Hi. It's been a while. Thanksgiving has occurred. Solid foods are happening. O's body is inching toward various crawl-like positions, and the desire to move without the full understanding of how is making him alternate from frustration to excitement and back again. Working and having a babe is still hard, even though I'm working part time.
Thanksgiving: we had a very quiet one with my mom and step-dad, O, Shannon and I. And O's favorite new being, Ollie the cat. Now this cat is not like any other cat I have met. He's a Dr. Suess cat, with a long, curling orange tail and body that springs out of his tail. He purrs like a Tibetan Throat Singer. I think he has a triple purr. O's face upon touching his soft, orange fur is pure bliss. So much so that I may have convinced Papa that we need to get a cat for him. There is one caveat: we must get rid of our shedding rug before we get another "pet".

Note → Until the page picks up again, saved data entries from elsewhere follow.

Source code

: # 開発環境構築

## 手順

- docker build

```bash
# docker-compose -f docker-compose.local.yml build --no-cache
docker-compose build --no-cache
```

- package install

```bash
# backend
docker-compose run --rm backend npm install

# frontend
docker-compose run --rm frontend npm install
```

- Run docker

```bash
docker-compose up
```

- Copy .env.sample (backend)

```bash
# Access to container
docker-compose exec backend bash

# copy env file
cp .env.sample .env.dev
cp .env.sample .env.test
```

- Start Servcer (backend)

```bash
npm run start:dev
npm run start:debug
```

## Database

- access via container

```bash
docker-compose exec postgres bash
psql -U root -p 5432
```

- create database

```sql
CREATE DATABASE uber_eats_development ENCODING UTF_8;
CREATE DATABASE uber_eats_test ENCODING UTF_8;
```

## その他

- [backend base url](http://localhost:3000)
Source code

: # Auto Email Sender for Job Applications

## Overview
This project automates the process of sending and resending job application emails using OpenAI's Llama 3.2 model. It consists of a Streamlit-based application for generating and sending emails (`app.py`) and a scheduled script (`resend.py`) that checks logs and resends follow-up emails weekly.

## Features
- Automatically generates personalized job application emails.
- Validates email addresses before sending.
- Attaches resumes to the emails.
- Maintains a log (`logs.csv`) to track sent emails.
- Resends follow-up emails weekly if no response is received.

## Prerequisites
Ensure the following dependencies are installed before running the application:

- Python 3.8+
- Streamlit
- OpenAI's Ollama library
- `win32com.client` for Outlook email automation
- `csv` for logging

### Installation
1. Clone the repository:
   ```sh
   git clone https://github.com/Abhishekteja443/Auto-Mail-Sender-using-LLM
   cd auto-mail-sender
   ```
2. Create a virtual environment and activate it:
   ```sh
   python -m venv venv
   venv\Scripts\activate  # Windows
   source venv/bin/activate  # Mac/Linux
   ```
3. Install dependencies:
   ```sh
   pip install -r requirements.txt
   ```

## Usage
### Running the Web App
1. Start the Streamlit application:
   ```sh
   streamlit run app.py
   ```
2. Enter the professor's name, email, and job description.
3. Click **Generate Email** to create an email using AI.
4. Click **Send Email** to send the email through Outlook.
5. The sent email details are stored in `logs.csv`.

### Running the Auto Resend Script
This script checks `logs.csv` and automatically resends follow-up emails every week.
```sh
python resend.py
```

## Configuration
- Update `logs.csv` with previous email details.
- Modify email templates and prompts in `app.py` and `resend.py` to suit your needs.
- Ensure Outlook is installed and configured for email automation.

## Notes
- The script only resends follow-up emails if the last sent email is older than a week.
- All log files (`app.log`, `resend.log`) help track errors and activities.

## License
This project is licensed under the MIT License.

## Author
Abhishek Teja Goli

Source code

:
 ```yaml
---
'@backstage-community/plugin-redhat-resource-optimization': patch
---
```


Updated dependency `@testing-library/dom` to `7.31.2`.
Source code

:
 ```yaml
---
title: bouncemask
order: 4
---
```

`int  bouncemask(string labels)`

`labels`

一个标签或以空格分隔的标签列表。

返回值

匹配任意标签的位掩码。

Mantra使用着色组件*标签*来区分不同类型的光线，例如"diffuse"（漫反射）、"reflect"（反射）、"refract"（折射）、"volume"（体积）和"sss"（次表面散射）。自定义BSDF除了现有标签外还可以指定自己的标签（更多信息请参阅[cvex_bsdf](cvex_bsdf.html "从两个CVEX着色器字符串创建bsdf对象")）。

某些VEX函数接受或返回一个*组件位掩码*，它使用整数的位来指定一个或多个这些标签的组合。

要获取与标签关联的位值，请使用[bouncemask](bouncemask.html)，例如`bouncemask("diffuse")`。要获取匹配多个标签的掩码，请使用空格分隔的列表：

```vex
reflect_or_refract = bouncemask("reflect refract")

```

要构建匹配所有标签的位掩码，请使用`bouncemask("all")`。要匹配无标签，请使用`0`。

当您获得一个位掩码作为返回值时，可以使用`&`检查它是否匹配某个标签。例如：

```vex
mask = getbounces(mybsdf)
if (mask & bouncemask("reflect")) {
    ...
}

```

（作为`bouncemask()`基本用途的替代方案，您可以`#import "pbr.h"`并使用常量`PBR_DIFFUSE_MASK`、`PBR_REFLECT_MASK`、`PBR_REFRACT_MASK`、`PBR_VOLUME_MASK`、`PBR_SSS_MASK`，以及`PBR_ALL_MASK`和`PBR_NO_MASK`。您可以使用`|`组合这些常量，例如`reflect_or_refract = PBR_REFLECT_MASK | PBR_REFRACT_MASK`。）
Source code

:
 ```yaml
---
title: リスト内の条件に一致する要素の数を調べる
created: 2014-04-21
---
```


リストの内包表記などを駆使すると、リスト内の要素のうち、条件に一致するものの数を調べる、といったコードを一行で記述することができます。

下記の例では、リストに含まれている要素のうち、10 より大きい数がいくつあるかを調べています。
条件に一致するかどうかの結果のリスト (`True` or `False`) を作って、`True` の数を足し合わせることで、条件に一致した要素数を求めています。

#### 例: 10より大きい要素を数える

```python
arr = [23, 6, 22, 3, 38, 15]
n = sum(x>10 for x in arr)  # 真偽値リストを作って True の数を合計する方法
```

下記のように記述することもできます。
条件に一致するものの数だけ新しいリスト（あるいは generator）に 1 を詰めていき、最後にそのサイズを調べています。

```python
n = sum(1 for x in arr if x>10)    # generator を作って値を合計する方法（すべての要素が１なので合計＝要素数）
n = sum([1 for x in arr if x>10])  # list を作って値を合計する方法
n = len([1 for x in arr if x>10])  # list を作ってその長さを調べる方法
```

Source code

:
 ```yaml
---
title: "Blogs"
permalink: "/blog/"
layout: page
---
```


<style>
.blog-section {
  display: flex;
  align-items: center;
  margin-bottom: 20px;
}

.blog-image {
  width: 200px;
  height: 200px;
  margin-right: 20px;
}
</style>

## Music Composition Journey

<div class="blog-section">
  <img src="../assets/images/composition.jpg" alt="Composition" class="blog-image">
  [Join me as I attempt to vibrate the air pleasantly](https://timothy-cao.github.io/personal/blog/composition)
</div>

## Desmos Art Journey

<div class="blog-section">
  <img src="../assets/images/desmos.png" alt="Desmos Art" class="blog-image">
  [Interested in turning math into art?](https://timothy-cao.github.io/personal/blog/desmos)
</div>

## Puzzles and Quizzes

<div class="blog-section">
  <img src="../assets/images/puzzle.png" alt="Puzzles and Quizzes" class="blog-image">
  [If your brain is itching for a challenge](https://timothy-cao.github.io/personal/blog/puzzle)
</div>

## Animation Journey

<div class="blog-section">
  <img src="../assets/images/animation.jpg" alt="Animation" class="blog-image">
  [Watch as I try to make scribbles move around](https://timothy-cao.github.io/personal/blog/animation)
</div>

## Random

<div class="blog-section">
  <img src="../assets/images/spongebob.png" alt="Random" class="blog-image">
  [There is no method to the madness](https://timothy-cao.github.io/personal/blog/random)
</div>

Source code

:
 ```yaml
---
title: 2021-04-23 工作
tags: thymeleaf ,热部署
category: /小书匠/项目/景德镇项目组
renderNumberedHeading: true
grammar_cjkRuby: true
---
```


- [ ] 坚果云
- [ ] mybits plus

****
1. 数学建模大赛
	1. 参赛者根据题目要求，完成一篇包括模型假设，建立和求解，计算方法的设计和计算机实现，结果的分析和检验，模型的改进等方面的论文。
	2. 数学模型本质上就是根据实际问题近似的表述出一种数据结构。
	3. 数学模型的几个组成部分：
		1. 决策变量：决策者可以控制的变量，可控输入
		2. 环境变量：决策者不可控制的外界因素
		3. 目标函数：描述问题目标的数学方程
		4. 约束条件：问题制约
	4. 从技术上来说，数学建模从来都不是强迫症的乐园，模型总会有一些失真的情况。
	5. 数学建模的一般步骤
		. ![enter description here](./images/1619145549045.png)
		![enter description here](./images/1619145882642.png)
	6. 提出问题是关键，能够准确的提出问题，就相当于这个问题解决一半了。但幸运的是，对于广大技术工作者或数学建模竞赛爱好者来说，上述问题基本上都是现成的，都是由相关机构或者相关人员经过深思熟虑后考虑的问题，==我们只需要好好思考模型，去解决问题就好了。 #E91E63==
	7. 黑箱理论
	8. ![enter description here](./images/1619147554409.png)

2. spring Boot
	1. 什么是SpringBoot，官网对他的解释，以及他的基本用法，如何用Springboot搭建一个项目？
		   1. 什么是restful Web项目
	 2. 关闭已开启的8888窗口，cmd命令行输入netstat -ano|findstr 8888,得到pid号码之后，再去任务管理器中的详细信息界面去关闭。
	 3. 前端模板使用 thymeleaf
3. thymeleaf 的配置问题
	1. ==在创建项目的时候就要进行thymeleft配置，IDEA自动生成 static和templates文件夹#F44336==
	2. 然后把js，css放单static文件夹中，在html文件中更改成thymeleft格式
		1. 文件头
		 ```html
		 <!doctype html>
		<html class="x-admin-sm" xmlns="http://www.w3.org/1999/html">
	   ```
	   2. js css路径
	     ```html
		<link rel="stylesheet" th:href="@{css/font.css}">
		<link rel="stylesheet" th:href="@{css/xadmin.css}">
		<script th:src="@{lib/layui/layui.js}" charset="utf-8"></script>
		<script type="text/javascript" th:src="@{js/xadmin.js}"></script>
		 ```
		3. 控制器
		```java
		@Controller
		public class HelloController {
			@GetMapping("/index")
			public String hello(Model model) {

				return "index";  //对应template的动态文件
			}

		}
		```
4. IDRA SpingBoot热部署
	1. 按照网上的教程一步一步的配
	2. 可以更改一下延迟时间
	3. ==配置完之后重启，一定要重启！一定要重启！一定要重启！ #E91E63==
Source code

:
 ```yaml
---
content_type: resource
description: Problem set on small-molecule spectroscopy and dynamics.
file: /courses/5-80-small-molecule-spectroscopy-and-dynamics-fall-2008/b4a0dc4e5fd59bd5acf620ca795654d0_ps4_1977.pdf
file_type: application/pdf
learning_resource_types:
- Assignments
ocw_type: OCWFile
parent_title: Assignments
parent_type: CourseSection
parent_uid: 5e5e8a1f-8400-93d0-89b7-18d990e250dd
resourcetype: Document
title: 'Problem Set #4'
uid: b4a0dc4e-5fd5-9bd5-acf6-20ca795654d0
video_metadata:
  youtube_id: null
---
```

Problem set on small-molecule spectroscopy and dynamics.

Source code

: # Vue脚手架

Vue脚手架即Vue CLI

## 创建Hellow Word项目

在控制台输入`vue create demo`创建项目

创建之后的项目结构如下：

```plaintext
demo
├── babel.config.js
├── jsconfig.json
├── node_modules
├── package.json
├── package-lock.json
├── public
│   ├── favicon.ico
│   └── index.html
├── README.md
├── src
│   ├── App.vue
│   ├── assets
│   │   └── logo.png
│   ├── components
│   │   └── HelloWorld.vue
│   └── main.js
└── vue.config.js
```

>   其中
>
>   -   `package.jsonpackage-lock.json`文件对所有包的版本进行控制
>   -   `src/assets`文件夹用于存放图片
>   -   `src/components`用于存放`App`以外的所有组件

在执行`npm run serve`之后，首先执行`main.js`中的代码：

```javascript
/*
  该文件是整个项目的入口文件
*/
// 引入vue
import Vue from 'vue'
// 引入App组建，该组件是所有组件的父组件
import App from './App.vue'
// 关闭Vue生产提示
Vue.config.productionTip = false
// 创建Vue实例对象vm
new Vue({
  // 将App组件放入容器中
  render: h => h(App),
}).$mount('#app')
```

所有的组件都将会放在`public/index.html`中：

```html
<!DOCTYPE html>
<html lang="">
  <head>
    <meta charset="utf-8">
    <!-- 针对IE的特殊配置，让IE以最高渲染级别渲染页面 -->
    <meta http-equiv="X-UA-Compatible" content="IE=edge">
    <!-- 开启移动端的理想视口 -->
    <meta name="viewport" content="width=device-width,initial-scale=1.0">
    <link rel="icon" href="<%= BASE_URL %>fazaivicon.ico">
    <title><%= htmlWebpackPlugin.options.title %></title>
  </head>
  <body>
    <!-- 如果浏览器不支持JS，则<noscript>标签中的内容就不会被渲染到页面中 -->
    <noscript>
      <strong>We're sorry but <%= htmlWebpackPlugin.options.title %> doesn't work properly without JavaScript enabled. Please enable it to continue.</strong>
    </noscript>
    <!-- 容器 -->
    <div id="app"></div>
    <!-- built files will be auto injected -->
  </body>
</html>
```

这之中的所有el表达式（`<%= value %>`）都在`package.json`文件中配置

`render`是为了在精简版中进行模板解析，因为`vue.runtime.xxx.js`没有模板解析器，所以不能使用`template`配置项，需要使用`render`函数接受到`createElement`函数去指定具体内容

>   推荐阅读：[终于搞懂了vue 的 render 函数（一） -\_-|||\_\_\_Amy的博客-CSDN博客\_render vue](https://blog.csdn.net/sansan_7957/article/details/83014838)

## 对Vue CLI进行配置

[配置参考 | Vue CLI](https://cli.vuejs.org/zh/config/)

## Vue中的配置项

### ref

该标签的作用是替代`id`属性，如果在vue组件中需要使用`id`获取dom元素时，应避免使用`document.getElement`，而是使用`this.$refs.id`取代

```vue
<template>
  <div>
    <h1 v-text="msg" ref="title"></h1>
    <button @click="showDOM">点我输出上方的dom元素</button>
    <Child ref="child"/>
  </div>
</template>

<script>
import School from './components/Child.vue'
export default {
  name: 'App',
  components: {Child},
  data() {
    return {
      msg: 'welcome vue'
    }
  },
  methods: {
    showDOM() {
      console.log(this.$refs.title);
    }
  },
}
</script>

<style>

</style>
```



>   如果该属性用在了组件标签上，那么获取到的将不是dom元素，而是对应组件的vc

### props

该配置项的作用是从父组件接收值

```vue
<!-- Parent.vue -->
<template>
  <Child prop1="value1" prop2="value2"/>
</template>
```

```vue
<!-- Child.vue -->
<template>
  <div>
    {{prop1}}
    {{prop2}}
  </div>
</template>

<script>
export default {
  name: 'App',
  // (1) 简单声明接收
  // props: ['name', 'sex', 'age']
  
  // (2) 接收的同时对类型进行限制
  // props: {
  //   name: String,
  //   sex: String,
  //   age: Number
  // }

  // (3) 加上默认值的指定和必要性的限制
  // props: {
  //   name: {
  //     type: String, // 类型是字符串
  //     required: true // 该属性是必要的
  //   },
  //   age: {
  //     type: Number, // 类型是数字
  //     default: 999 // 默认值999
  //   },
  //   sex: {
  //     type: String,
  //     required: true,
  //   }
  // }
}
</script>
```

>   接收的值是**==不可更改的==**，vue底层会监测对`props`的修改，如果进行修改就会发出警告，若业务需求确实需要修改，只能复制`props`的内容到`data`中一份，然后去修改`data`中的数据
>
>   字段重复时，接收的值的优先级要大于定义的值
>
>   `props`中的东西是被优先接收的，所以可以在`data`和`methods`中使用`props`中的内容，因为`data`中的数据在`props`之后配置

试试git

Working. I know I have little to complain about compared to most. But I have to say, this working thing isn't currently working very well for me. Maybe it's because I'm working almost as hard as I did full time and every month don't know if I'm going to have enough money to cover my basics. After paying for four days worth of childcare from my part-time check, I have about $600-700 left for my student loan and groceries. Will I need to use a handful of change to get gas? Will I need to float the check to my childcare person or ask her (god forbid) to wait a day to cash it? Will I need to make something with all of the dry goods I have in the kitchen and avoid shopping again? Will I need to sell back clothes that I actually want to keep, rather than just the ratty ones that no one wants to take anyway? Now, I know I'm being a bit dramatic. My husband still has a full time job and we have only reduced our expenses somewhat. I still go to New Seasons a few times a month. I still get a hot beverage when I really think I deserve a treat. We still have cable (i.e. high speed internet). But there is something about a bank account being tight that affects me psychologically more than it should. It takes up more emotional space than it needs to. The stress affects other parts of my life inordinately.
It could be because I don't feel I can really give my all to my job, and at times I feel like I don't give my all to O because I'm distracted by work. I'm sure this push-pull will always exist. Some days though, I feel like I don't do anything well when I try to do everything. Would starting new jobs feel the same way? Is it easier to just push through this and keep doing something I know, rather than start something new that will take more of my energy to get started?
Sometimes the effects are on my milk supply. Feeling rushed at school when pumping, feeling pressured in the morning when I'm getting ready, and feeling stressed in general all take a toll on my milk supply, and I'm not producing as much.
The long and short of it is that I have started looking at other options for work. My boss has actually suggested that I could take the rest of the year as unpaid leave of absence and still have my job in the fall. I wanted to quit right then, but I still need to come up with that $700+ a month. There must be some work that allows me to be home more days a week and make that much money. If nothing else, there's taking care of someone else's kid at the same time as taking care of O, for maybe 10-15 hours weekly. I've applied to some online jobs that look promising, and if I can come up with enough semi-guaranteed work, I will take that leave of absence!